March 31st, 2009
|10:29 am - Ah, marketing bloggers|
Looks like my mention of the Cheeseburger in Paradise restaurant in Columbus, OH, caught the eye of someone in CiP Corporate.
Read their comment in response to my post.
I'm somewhat amused. . . the "libations" have improved, apparently, but no mention of the central issue I had, the cheeseburger, is made.
I do suspect I'll try CiP again. . . a lot can happen in a couple of years in the restaurant business, and Casey will be getting a note back from me (I'm sure that my reply to the comment left won't make it back, since it was "anonymous"). I was thinking about headed back before the comment appeared (actually, while I was writing the post).
I'm highly amused at the way advertising and marketing has gone all bloggy recently, from the (usual) spam to the more targeted commenting (like this). Restaurants and airlines have their own blogs these days, some masquerading as customers with perpetually glowing experiences and some being honest about who they are and who pays them.
Of course, it all gives me a mixed response: social networking wasn't designed for advertising, but it sure is becoming the most heavily-used vehicle for it.

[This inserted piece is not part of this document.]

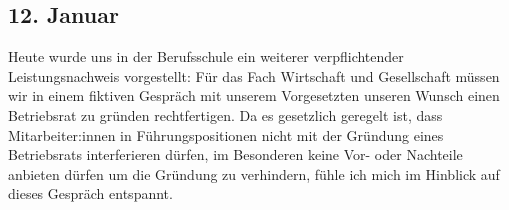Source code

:\subsection{12. Januar}
Heute wurde uns in der Berufsschule ein weiterer verpflichtender Leistungsnachweis vorgestellt: Für das Fach Wirtschaft und Gesellschaft müssen wir in einem fiktiven Gespräch mit unserem Vorgesetzten unseren Wunsch einen Betriebsrat zu gründen rechtfertigen. Da es gesetzlich geregelt ist, dass Mitarbeiter:innen in Führungspositionen nicht mit der Gründung eines Betriebsrats interferieren dürfen, im Besonderen keine Vor- oder Nachteile anbieten dürfen um die Gründung zu verhindern, fühle ich mich im Hinblick auf dieses Gespräch entspannt.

I suspect it has something to do with too many young professionals, fresh out of college, who think that the cutting-edge tools are the way to go in all things. . . it begins to form an unbalanced marketing plan, though, I tend to think, especially with the cost of advertising on something like FaceBook or MySpace. . . compared with the annoyance that customers feel toward your advertisement. Still, these advertising schemes work, it seems, as people continue to use them.
Besides, how else are you going to manage to sell "McCafé," "Bob-b-Que," "Vanilla Frosties," "BOBurritos," or any of a million other mis-branded items to skeptical customers? If only the McPizza had had blog and social networking support, it might still be around.

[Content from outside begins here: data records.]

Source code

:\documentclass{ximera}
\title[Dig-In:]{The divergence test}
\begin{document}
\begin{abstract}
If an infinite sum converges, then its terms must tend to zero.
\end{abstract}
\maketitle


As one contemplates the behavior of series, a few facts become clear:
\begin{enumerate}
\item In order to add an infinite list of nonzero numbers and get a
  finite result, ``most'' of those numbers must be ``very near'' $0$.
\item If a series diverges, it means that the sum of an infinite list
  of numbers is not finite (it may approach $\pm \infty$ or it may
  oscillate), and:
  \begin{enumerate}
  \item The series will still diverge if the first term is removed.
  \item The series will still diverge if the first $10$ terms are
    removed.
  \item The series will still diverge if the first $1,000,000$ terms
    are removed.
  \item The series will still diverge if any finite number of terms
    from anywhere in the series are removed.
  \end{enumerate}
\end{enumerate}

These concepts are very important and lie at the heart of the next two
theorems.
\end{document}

Current Location: Southeast of Disorder
Current Mood: amused
Current Music: "Changing Channels", -JB
I've never read an actual honest-to-goodness review of a CiP restaurant, so I don't know what the general feeling is from someone who gets paid to do that, but I see a good number of gripes here and there.

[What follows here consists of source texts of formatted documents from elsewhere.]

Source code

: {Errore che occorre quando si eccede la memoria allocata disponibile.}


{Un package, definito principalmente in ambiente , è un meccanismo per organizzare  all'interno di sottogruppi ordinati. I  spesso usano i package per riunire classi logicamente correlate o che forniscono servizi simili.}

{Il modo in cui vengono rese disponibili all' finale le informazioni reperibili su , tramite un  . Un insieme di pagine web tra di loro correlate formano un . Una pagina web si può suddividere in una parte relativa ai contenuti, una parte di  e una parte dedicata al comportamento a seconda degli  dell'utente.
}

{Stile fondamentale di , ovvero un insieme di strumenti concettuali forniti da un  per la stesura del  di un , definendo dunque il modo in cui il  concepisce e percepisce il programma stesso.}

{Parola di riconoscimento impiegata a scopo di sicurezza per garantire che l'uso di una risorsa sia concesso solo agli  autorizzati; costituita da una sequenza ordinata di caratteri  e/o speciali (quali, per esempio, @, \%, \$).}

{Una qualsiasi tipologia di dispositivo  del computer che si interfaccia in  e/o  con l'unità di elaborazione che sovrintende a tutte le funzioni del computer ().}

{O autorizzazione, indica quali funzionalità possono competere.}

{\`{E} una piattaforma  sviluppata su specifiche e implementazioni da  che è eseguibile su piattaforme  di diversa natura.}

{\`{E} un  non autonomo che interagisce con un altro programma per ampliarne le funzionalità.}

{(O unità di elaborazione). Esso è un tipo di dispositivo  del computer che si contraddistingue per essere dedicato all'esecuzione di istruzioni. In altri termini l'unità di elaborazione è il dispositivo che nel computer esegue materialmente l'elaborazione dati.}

Of course, gripes are often much more vocal.
It wasn't at all that I disliked the joint. I was just, like you, underwhelmed. I was expecting more (too much?) and when I came across "common" I was disheartened enough not to bother going back.
Casey tells me (we're now in correspondence) that they've both improved their meat (I specifically asked about that, because I know to from growing up with a meat-peddling father and dining at restaurants with him) and changed their seasoning. It might be a different experience now. . . dunno.
Sounds like he's going to drop me a coupon or something and I'll go find out.
|Date:||March 31st, 2009 03:18 pm (UTC)|| |
In the last year or two that I worked at the ad agency, there was an increasing amount of attention being paid to "how can we use social media for our clients". And yes, it was primarily driven by those fresh out of college. As someone who started using the net when commercial use was severely restricted, and has used social media for along time, I was pretty uncomfortable with it. (Of course, I totally accept the billboard advertising they also do, while someone of an earlier generation would've been horrified at that when they were new.)
Facebook and MySpace, of course, are explicitly driven by advertising; participating in their business plan bothers me less than co-opting the user side of things, pretending to be "just an everyday user" when you're really a PR shill.
And now we have Twitter which I think just went mainstream in the last few weeks. There's a democratization -- everyone is "just an everyday user" -- but you have companies trolling for keywords and spamming with replies or follows. (I mentioned drivers following too close and got a Volvo ad for some feature in their cars, plus a follow; I mentioned going to Raleigh and got followed by some "NC regional buzz" account.)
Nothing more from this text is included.